━━ Recorded information

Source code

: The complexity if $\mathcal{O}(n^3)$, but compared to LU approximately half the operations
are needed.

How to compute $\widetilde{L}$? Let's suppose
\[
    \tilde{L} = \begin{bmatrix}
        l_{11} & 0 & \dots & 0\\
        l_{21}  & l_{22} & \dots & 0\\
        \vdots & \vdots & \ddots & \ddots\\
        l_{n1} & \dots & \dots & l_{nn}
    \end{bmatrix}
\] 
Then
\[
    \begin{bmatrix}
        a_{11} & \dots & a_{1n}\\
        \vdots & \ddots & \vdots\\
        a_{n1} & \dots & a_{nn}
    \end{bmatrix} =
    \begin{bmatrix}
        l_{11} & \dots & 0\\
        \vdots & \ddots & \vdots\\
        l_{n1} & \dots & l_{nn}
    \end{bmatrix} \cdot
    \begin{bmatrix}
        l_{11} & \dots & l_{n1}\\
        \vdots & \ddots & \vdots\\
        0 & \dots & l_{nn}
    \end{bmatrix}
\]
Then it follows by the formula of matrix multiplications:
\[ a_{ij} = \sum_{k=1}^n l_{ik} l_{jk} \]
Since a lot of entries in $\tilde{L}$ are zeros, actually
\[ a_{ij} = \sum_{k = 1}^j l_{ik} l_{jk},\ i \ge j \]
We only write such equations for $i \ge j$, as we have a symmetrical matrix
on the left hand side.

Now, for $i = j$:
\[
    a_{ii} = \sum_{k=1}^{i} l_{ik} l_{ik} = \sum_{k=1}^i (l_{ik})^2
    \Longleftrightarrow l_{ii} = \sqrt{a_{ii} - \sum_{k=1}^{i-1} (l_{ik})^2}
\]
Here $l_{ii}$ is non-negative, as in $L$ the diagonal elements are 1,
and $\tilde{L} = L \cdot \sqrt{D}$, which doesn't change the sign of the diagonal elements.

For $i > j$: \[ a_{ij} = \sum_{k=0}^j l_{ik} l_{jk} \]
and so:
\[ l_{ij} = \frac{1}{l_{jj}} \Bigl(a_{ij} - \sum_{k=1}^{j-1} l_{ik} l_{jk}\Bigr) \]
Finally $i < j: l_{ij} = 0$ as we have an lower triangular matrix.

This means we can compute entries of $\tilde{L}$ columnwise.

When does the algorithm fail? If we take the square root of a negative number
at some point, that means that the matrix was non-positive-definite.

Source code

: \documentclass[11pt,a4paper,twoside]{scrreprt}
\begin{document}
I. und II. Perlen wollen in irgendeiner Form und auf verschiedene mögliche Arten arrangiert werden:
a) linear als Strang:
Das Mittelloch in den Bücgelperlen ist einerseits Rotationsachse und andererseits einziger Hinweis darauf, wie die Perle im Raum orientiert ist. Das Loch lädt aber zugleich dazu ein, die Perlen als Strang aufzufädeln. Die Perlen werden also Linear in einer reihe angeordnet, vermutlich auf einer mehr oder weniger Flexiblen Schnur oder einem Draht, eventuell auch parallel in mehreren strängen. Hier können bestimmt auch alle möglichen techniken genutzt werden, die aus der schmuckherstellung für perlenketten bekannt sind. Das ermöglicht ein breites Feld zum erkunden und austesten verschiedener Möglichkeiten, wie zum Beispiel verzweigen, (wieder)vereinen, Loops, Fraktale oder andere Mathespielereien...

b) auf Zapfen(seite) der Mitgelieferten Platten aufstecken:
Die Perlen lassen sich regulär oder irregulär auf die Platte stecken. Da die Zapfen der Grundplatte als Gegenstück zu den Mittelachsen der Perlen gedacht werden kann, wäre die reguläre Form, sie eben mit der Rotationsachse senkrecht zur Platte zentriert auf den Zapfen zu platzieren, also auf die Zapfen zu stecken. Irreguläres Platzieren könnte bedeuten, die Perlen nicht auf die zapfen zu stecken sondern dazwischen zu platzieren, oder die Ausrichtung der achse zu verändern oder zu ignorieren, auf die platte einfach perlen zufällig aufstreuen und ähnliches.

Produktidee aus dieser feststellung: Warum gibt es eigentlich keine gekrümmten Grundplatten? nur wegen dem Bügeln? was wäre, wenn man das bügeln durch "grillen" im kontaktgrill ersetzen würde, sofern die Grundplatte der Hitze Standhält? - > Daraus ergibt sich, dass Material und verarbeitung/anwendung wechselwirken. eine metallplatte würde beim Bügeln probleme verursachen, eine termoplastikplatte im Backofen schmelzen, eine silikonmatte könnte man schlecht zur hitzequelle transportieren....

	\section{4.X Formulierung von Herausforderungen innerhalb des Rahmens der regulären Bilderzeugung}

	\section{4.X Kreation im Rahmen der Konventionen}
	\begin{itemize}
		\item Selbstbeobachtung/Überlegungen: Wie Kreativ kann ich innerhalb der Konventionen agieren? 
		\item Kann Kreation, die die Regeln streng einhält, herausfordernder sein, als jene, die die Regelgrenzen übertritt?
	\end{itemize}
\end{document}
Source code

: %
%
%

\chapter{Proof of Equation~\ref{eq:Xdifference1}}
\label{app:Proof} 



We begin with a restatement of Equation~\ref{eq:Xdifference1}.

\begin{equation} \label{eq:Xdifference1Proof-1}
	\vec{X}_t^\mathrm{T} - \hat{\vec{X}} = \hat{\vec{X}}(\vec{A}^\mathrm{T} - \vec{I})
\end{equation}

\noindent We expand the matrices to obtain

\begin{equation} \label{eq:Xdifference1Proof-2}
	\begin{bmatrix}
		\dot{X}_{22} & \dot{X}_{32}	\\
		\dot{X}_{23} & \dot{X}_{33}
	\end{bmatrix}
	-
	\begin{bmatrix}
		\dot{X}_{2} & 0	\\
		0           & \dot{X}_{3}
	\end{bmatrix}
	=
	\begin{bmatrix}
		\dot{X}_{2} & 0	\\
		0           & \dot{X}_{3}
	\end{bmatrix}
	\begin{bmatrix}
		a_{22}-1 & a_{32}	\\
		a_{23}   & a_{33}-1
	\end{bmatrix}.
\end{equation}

━━━━

▶ _Exercise requirements_
Reproduce, line for line, the material, starting at its first line, and end once the line holding "a) linear als" has been output.

▶ _Result of the task_
Source code

: The complexity if $\mathcal{O}(n^3)$, but compared to LU approximately half the operations
are needed.

How to compute $\widetilde{L}$? Let's suppose
\[
    \tilde{L} = \begin{bmatrix}
        l_{11} & 0 & \dots & 0\\
        l_{21}  & l_{22} & \dots & 0\\
        \vdots & \vdots & \ddots & \ddots\\
        l_{n1} & \dots & \dots & l_{nn}
    \end{bmatrix}
\] 
Then
\[
    \begin{bmatrix}
        a_{11} & \dots & a_{1n}\\
        \vdots & \ddots & \vdots\\
        a_{n1} & \dots & a_{nn}
    \end{bmatrix} =
    \begin{bmatrix}
        l_{11} & \dots & 0\\
        \vdots & \ddots & \vdots\\
        l_{n1} & \dots & l_{nn}
    \end{bmatrix} \cdot
    \begin{bmatrix}
        l_{11} & \dots & l_{n1}\\
        \vdots & \ddots & \vdots\\
        0 & \dots & l_{nn}
    \end{bmatrix}
\]
Then it follows by the formula of matrix multiplications:
\[ a_{ij} = \sum_{k=1}^n l_{ik} l_{jk} \]
Since a lot of entries in $\tilde{L}$ are zeros, actually
\[ a_{ij} = \sum_{k = 1}^j l_{ik} l_{jk},\ i \ge j \]
We only write such equations for $i \ge j$, as we have a symmetrical matrix
on the left hand side.

Now, for $i = j$:
\[
    a_{ii} = \sum_{k=1}^{i} l_{ik} l_{ik} = \sum_{k=1}^i (l_{ik})^2
    \Longleftrightarrow l_{ii} = \sqrt{a_{ii} - \sum_{k=1}^{i-1} (l_{ik})^2}
\]
Here $l_{ii}$ is non-negative, as in $L$ the diagonal elements are 1,
and $\tilde{L} = L \cdot \sqrt{D}$, which doesn't change the sign of the diagonal elements.

For $i > j$: \[ a_{ij} = \sum_{k=0}^j l_{ik} l_{jk} \]
and so:
\[ l_{ij} = \frac{1}{l_{jj}} \Bigl(a_{ij} - \sum_{k=1}^{j-1} l_{ik} l_{jk}\Bigr) \]
Finally $i < j: l_{ij} = 0$ as we have an lower triangular matrix.

This means we can compute entries of $\tilde{L}$ columnwise.

When does the algorithm fail? If we take the square root of a negative number
at some point, that means that the matrix was non-positive-definite.

Source code

: \documentclass[11pt,a4paper,twoside]{scrreprt}
\begin{document}
I. und II. Perlen wollen in irgendeiner Form und auf verschiedene mögliche Arten arrangiert werden:
a) linear als Strang:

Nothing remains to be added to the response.